Yo no creía que fuese buena idea recordarle al abuelo ese incidente, que ya habían pasado años. Pero me acerqué a la banca a por cambio y también para saludar al abuelo. Por antipático que le resultase a mucha gente, a mí nunca me había echado de ninguna parte. Alguna faena si me había hecho, no lo puedo negar. Me enredó en su querella con Botolfo, pero ya casi se me había olvidado eso.

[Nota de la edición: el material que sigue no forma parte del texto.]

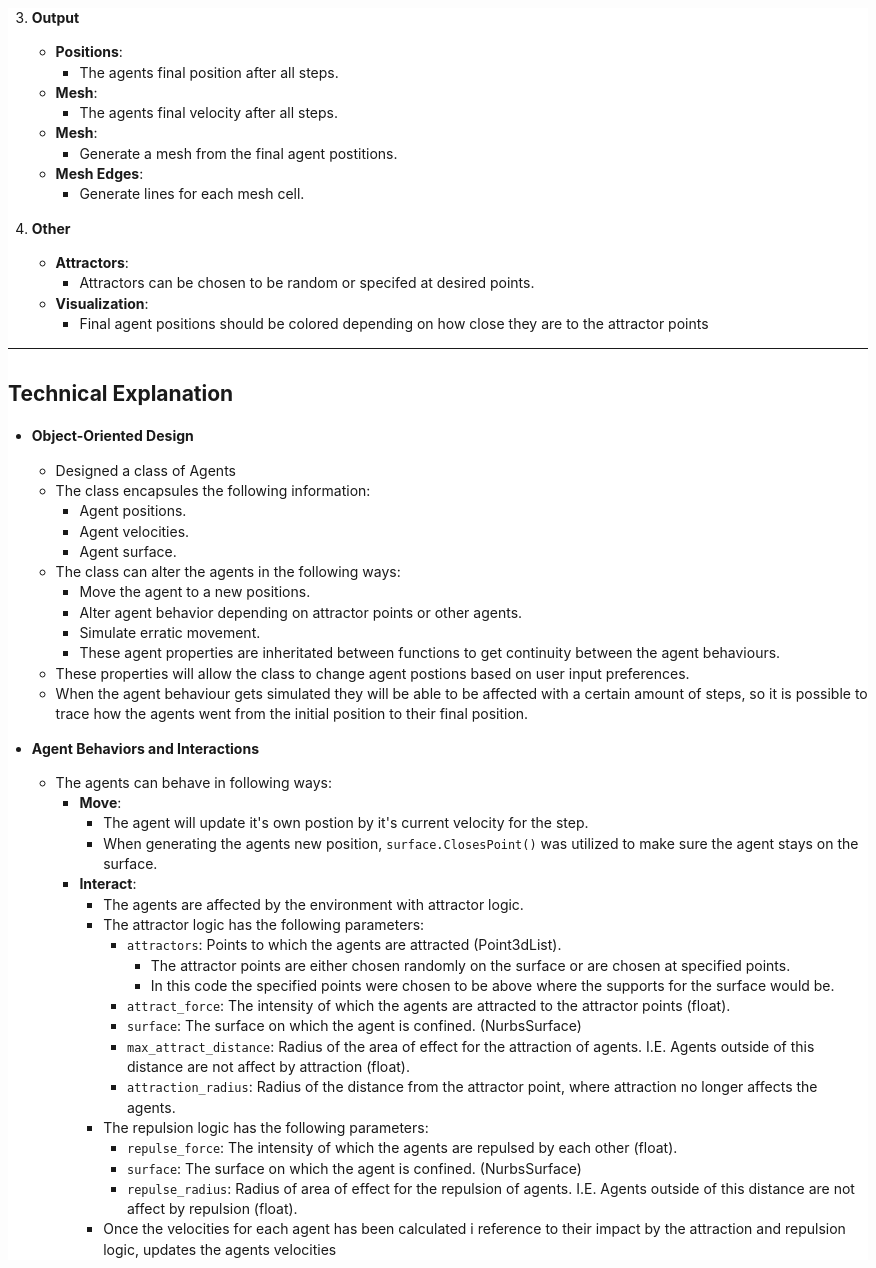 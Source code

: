 3. **Output**
   - **Positions**:
     - The agents final position after all steps.
   - **Mesh**:
     - The agents final velocity after all steps.
   - **Mesh**:
     - Generate a mesh from the final agent postitions.
   - **Mesh Edges**:
     - Generate lines for each mesh cell.

4. **Other**
   - **Attractors**:
     - Attractors can be chosen to be random or specifed at desired points.
   - **Visualization**:
     - Final agent positions should be colored depending on how close they are to the attractor points

---

## Technical Explanation

- **Object-Oriented Design**

  - Designed a class of Agents
  - The class encapsules the following information:
      - Agent positions.
      - Agent velocities.
      - Agent surface.
  - The class can alter the agents in the following ways:
      - Move the agent to a new positions.
      - Alter agent behavior depending on attractor points or other agents.
      - Simulate erratic movement.
      - These agent properties are inheritated between functions to get continuity between the agent behaviours.
  - These properties will allow the class to change agent postions based on user input preferences.
  - When the agent behaviour gets simulated they will be able to be affected with a certain amount of steps, so it is possible to trace how the agents went from the initial position to their final position.


- **Agent Behaviors and Interactions**

  - The agents can behave in following ways:
     - **Move**:
       - The agent will update it's own postion by it's current velocity for the step.
       - When generating the agents new position, `surface.ClosesPoint()` was utilized to make sure the agent stays on the surface.
     - **Interact**:
       - The agents are affected by the environment with attractor logic.
       - The attractor logic has the following parameters:
          - `attractors`: Points to which the agents are attracted (Point3dList).
              - The attractor points are either chosen randomly on the surface or are chosen at specified points.
              - In this code the specified points were chosen to be above where the supports for the surface would be.
          - `attract_force`: The intensity of which the agents are attracted to the attractor points (float).
          - `surface`: The surface on which the agent is confined. (NurbsSurface)
          - `max_attract_distance`: Radius of the area of effect for the attraction of agents. I.E. Agents outside of this distance are not affect by attraction (float).
          - `attraction_radius`: Radius of the distance from the attractor point, where attraction no longer affects the agents.
       - The repulsion logic has the following parameters:
          - `repulse_force`: The intensity of which the agents are repulsed by each other (float).
          - `surface`: The surface on which the agent is confined. (NurbsSurface)
          - `repulse_radius`: Radius of area of effect for the repulsion of agents. I.E. Agents outside of this distance are not affect by repulsion (float).
       - Once the velocities for each agent has been calculated i reference to their impact by the attraction and repulsion logic, updates the agents velocities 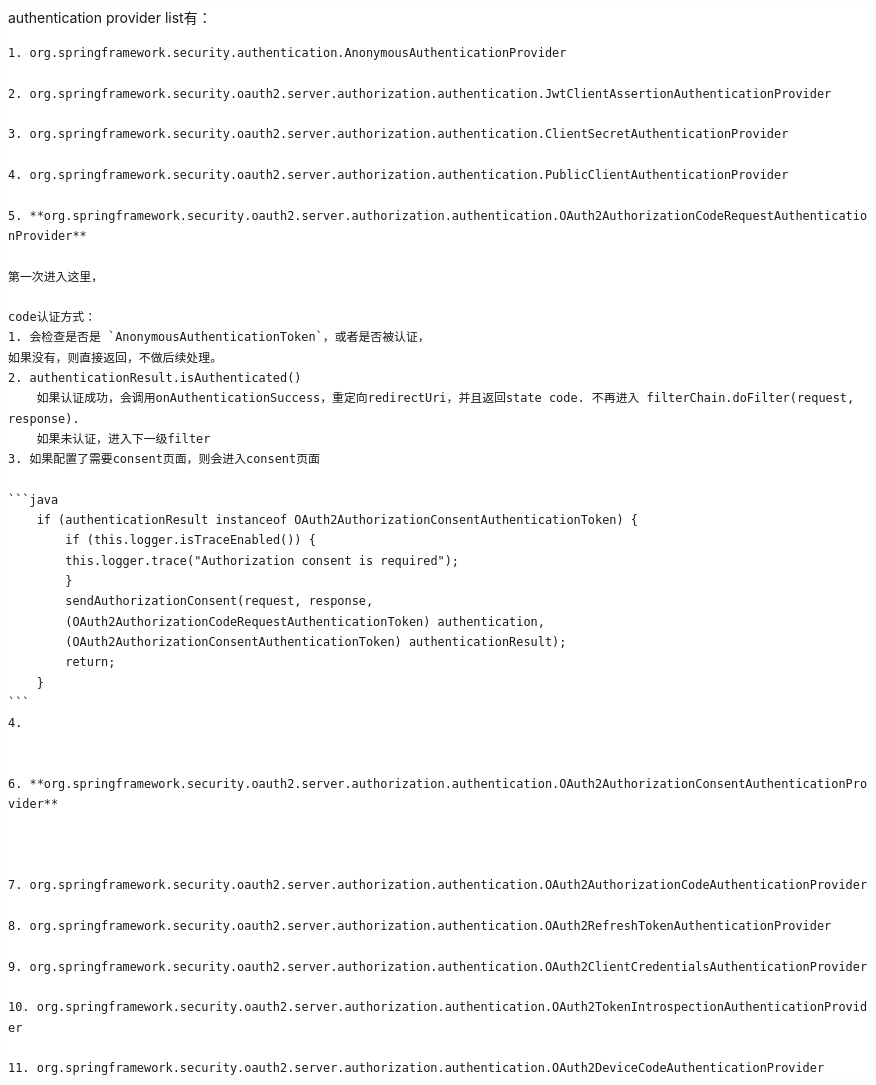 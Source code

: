   authentication provider list有：

    1. org.springframework.security.authentication.AnonymousAuthenticationProvider
    
    2. org.springframework.security.oauth2.server.authorization.authentication.JwtClientAssertionAuthenticationProvider
    
    3. org.springframework.security.oauth2.server.authorization.authentication.ClientSecretAuthenticationProvider
    
    4. org.springframework.security.oauth2.server.authorization.authentication.PublicClientAuthenticationProvider
    
    5. **org.springframework.security.oauth2.server.authorization.authentication.OAuth2AuthorizationCodeRequestAuthenticationProvider**

    第一次进入这里，

    code认证方式：
    1. 会检查是否是 `AnonymousAuthenticationToken`，或者是否被认证，
    如果没有，则直接返回，不做后续处理。
    2. authenticationResult.isAuthenticated()
        如果认证成功，会调用onAuthenticationSuccess，重定向redirectUri，并且返回state code. 不再进入 filterChain.doFilter(request, response).
        如果未认证，进入下一级filter
    3. 如果配置了需要consent页面，则会进入consent页面
    
    ```java
        if (authenticationResult instanceof OAuth2AuthorizationConsentAuthenticationToken) {
            if (this.logger.isTraceEnabled()) {
            this.logger.trace("Authorization consent is required");
            }
            sendAuthorizationConsent(request, response,
            (OAuth2AuthorizationCodeRequestAuthenticationToken) authentication,
            (OAuth2AuthorizationConsentAuthenticationToken) authenticationResult);
            return;
        }
    ```
    4. 

    
    6. **org.springframework.security.oauth2.server.authorization.authentication.OAuth2AuthorizationConsentAuthenticationProvider**


    
    7. org.springframework.security.oauth2.server.authorization.authentication.OAuth2AuthorizationCodeAuthenticationProvider
    
    8. org.springframework.security.oauth2.server.authorization.authentication.OAuth2RefreshTokenAuthenticationProvider
    
    9. org.springframework.security.oauth2.server.authorization.authentication.OAuth2ClientCredentialsAuthenticationProvider
    
    10. org.springframework.security.oauth2.server.authorization.authentication.OAuth2TokenIntrospectionAuthenticationProvider
    
    11. org.springframework.security.oauth2.server.authorization.authentication.OAuth2DeviceCodeAuthenticationProvider
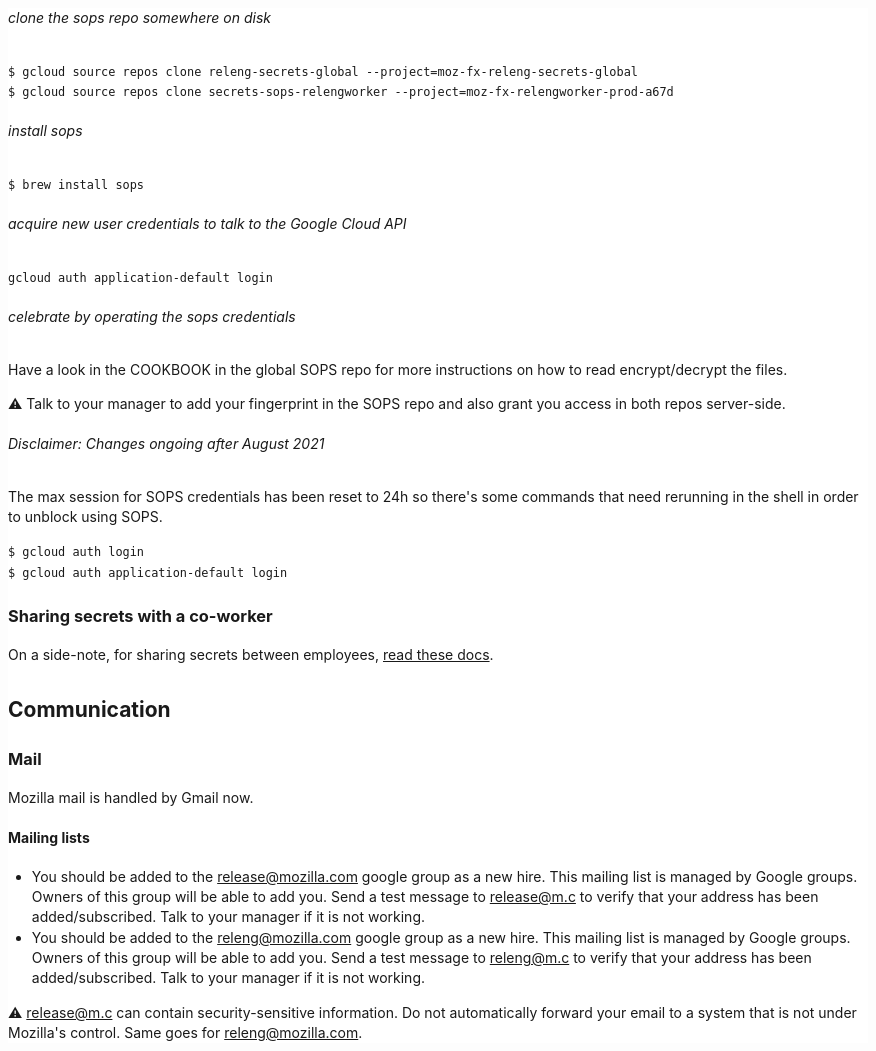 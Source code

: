 ###### clone the sops repo somewhere on disk
```
$ gcloud source repos clone releng-secrets-global --project=moz-fx-releng-secrets-global
$ gcloud source repos clone secrets-sops-relengworker --project=moz-fx-relengworker-prod-a67d
```
###### install sops
```
$ brew install sops
```

###### acquire new user credentials to talk to the Google Cloud API
```
gcloud auth application-default login
```

###### celebrate by operating the sops credentials
Have a look in the COOKBOOK in the global SOPS repo for more instructions on how to read encrypt/decrypt the files.

:warning: Talk to your manager to add your fingerprint in the SOPS repo and also grant you access in both repos server-side.

###### Disclaimer: Changes ongoing after August 2021
The max session for SOPS credentials has been reset to 24h so there's some commands
that need rerunning in the shell in order to unblock using SOPS.

```
$ gcloud auth login
$ gcloud auth application-default login
```

### Sharing secrets with a co-worker
On a side-note, for sharing secrets between employees, [read these docs](https://mana.mozilla.org/wiki/display/SVCOPS/Sharing+a+secret+with+a+coworker).

## Communication

### Mail
Mozilla mail is handled by Gmail now.

#### Mailing lists

* You should be added to the [release@mozilla.com](release@mozilla.com) google group as a new hire. This mailing list is managed by Google groups. Owners of this group will be able to add you. Send a test message to release@m.c to verify that your address has been added/subscribed. Talk to your manager if it is not working.
* You should be added to the [releng@mozilla.com](releng@mozilla.com) google group as a new hire. This mailing list is managed by Google groups. Owners of this group will be able to add you. Send a test message to releng@m.c to verify that your address has been added/subscribed. Talk to your manager if it is not working.

:warning: release@m.c can contain security-sensitive information. Do not automatically forward your email to a system that is not under Mozilla's control. Same goes for releng@mozilla.com.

Yo no soy muy rencoroso.

“¡Eh, Abuelo! ¡Dichosos los ojos! ¡Estás fuera de casa!” le saludé a mi Abuelo AEterno.

“Pues no. Este gimnasio es de mí propiedad. ¡Cómo si pudiese evitar estar aquí!  Me mata tu abuela si no hago acto de presencia en la farsa esta de mis primos voluntaria y obstinadamente arruinados. Por lo visto esto es importante para ellos y sus parásitos. Ya ves, Pérez. Lo que hay que aguantar. ¿He oído bien, nietecito predilecto mío? ¿Estás comprando con dinero de ese fulano que dice ser tu tío por partida doble? Pues toma el mío, y haz lo mismo con él. Te haya dado lo que te haya dado ese, yo te doy el doble.”

“Abuelo, ya llevo demasiado dinero encima. No puedo ni con lo que ya tengo.”

“¿Vas a ahorrarle a ese individuo el tener que hacer sus propias compras y te niegas a hacer lo mismo por tu abuelo anciano? ¿Y eso por qué? ¿Es qué ahora  sólo tienes un abuelo y es el que talla pajarracos?”

“Estás enterado de lo del híbrido.”

“De todo. ¿Tú crees que a mí se me escapa algo? Pues tú tampoco te me vas a escapar. Ahora mismo te vienes conmigo a la ratonera de Pérez. Tenemos que hablar.”

Y antes de que pudiese abrir la boca, me encogió y me metió en un agujero de ratón que había en la pared de detrás del puesto del Sr. Pérez.